═════ Task material ═════

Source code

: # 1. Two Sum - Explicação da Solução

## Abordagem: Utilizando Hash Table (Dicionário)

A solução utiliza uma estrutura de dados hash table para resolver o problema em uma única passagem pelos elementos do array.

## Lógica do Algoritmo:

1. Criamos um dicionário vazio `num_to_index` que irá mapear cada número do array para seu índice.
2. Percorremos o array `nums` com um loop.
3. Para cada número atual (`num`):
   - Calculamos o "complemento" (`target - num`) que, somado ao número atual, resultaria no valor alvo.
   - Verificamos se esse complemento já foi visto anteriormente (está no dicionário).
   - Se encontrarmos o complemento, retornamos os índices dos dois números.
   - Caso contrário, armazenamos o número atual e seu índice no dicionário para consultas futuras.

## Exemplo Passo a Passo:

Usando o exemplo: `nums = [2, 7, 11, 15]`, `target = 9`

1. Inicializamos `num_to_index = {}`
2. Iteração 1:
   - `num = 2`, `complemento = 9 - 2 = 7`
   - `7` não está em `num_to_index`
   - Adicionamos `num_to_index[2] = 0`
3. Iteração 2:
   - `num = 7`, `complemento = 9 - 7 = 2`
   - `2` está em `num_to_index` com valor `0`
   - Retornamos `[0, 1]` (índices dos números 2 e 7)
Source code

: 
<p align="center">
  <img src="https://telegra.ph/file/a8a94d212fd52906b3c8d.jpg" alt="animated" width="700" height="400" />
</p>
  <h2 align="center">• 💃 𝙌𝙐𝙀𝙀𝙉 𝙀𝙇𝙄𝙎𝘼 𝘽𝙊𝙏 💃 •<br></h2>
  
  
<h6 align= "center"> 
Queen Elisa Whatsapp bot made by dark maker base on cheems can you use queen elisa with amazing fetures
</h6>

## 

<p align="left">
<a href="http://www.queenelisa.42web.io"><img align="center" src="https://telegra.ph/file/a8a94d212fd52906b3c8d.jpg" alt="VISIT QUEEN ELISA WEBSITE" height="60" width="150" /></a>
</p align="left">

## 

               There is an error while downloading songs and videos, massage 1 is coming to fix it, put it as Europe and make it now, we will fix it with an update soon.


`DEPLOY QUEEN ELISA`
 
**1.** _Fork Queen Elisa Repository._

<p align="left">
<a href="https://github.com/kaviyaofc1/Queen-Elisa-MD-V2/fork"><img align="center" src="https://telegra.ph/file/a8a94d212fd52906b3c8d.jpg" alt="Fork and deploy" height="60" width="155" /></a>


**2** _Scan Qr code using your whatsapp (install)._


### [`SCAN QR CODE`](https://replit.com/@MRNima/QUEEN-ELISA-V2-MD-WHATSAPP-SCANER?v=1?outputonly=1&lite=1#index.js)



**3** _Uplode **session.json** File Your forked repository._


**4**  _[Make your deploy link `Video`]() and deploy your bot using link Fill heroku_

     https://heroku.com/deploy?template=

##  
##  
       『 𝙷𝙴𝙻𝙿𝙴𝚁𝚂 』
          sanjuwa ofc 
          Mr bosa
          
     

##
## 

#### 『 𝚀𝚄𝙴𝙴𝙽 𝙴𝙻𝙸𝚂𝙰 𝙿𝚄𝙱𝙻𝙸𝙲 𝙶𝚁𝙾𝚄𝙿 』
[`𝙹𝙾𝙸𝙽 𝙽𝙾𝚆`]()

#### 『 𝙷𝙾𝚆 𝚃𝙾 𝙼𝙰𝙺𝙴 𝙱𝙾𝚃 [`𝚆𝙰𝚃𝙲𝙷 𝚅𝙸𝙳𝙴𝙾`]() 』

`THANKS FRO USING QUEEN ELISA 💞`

═════

**What this task involves**:
Copy each line of the listing that includes "width".

**Expected answer**:
  <img src="https://telegra.ph/file/a8a94d212fd52906b3c8d.jpg" alt="animated" width="700" height="400" />
<a href="http://www.queenelisa.42web.io"><img align="center" src="https://telegra.ph/file/a8a94d212fd52906b3c8d.jpg" alt="VISIT QUEEN ELISA WEBSITE" height="60" width="150" /></a>
<a href="https://github.com/kaviyaofc1/Queen-Elisa-MD-V2/fork"><img align="center" src="https://telegra.ph/file/a8a94d212fd52906b3c8d.jpg" alt="Fork and deploy" height="60" width="155" /></a>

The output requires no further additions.